Desde 2025, ficou bem mais simples contratar o Crédito do Trabalhador direto pelo aplicativo da Carteira de Trabalho Digital, sem depender de a empresa ter convênio com algum banco. Essa modalidade também é chamada de consignado CLT, voltada especificamente para quem tem carteira assinada.
Na prática, o consignado CLT funciona como qualquer outro empréstimo consignado. A grande diferença está na forma de pagamento, a parcela é descontada automaticamente da folha de pagamento, sem boleto para pagar e sem risco de esquecer o vencimento no fim do mês.
Por ser feito pelo próprio aplicativo, o processo tende a ser mais rápido, já que os dados do trabalhador são confirmados diretamente pelo eSocial, sem burocracia adicional para comprovar renda ou vínculo empregatício.
Por que a taxa costuma ser menor, e o limite que protege seu salário
Como o desconto acontece direto na folha, o risco de inadimplência diminui bastante para quem empresta o dinheiro. Esse fator normalmente resulta em taxas de juros menores no consignado CLT, se comparado a linhas como o empréstimo pessoal tradicional.
Mesmo com taxas mais baixas, existe um limite de segurança chamado margem consignável, hoje fixado em até 35% do salário líquido do trabalhador CLT. Essa regra existe justamente para que o consignado não comprometa a renda inteira, deixando espaço para as demais contas do mês.
Vale lembrar que esse percentual de 35% soma todos os contratos de consignado que a pessoa já tiver ativos, e não apenas o novo empréstimo em análise, o que exige atenção redobrada de quem já tem outras parcelas descontadas em folha.
O que mudou em 2026 para proteger o consumidor
Em 2026, o Ministério do Trabalho passou a exigir que o Custo Efetivo Total do consignado CLT não ultrapasse em mais de um ponto percentual a taxa de juros combinada no contrato. Essa regra ajuda a coibir tarifas escondidas que inflam o valor final da dívida sem o conhecimento claro do trabalhador.
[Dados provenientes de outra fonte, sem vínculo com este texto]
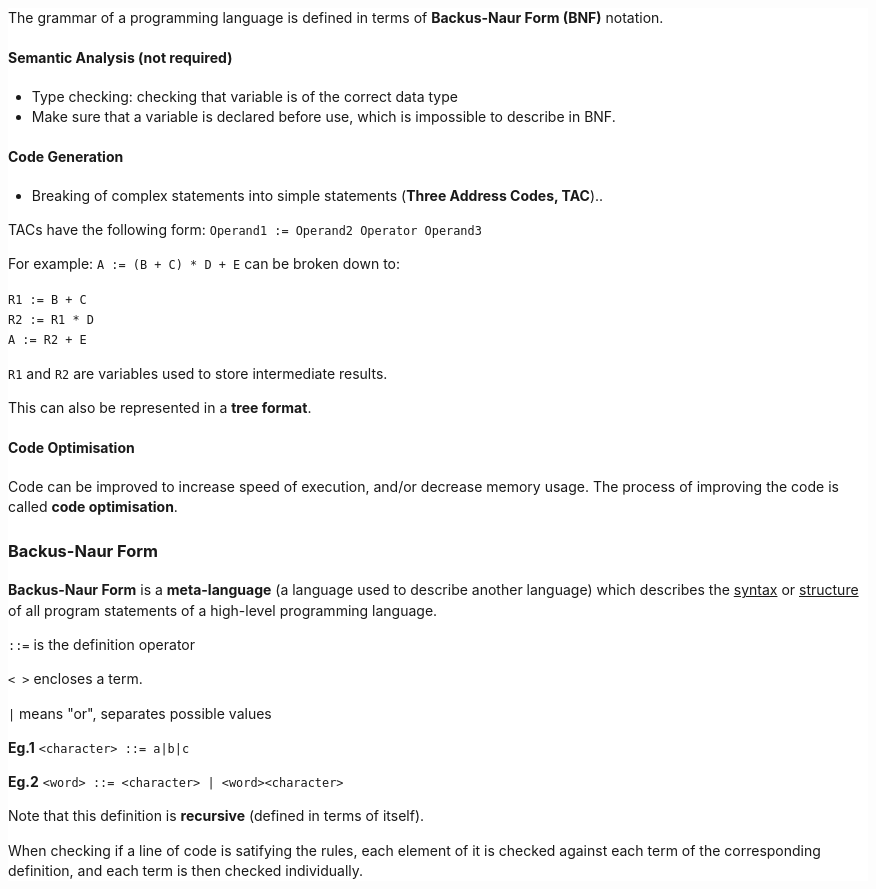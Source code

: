 The grammar of a programming language is defined in terms of **Backus-Naur Form (BNF)** notation.



#### Semantic Analysis (not required)

- Type checking: checking that variable is of the correct data type
- Make sure that a variable is declared before use, which is impossible to describe in BNF.



#### Code Generation

- Breaking of complex statements into simple statements (**Three Address Codes, TAC**)..

TACs have the following form: `Operand1 := Operand2 Operator Operand3`

For example: `A := (B + C) * D + E` can be broken down to:

```
R1 := B + C
R2 := R1 * D
A := R2 + E
```

`R1` and `R2` are variables used to store intermediate results.

This can also be represented in a **tree format**.



#### Code Optimisation

Code can be improved to increase speed of execution, and/or decrease memory usage. The process of improving the code is called **code optimisation**.



### Backus-Naur Form

**Backus-Naur Form** is a **meta-language** (a language used to describe another language) which describes the <u>syntax</u> or <u>structure</u> of all program statements of a high-level programming language.



`::=` is the definition operator

`< >` encloses a term.

`|` means "or", separates possible values



**Eg.1** `<character> ::= a|b|c`

**Eg.2** `<word> ::= <character> | <word><character>`

Note that this definition is **recursive** (defined in terms of itself).



When checking if a line of code is satifying the rules, each element of it is checked against each term of the corresponding definition, and each term is then checked individually.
Na prática, isso significa que, se a taxa de juros contratada for de dois por cento ao mês, o custo total do empréstimo não pode ultrapassar três por cento ao mês. No mercado, as taxas do consignado CLT costumam variar entre cerca de 3,2% e 6,87% ao mês, dependendo da instituição financeira e do perfil de cada trabalhador.
Essa nova regra de monitoramento não elimina a variação entre propostas, mas torna mais difícil que o custo real do consignado CLT fique escondido atrás de tarifas adicionais no contrato.
Quando pode valer a pena, e perguntas antes de contratar
O consignado CLT costuma ser mais vantajoso quando substitui dívidas caras, como o rotativo do cartão de crédito, que geralmente cobra juros bem mais altos todos os meses. Trocar uma dívida cara por uma parcela fixa e menor pode aliviar o orçamento em alguns casos.
Antes de contratar, vale parar e responder a algumas perguntas com calma. A parcela cabe no que sobra do salário depois de pagar as contas fixas do mês? O valor solicitado resolve de fato o problema que motivou a busca pelo crédito?
Também é importante avaliar se o prazo escolhido faz sentido para a sua realidade financeira atual, já que prazos muito longos aumentam o total pago em juros, mesmo quando a taxa mensal parece baixa.
Consignado CLT é crédito, e continua sendo uma dívida
Ter uma taxa mais baixa não transforma o consignado CLT em dinheiro sem custo algum. Ele continua sendo um compromisso financeiro que precisa caber no orçamento da família, mês após mês, até o fim do contrato assinado.
Por isso, antes de aceitar qualquer proposta, compare pelo menos duas ou três ofertas diferentes, olhando sempre para o Custo Efetivo Total, e não apenas para a taxa de juros anunciada em destaque. Essa comparação simples ajuda a escolher a opção mais transparente para o seu bolso, sem pressa e sem surpresas depois da assinatura.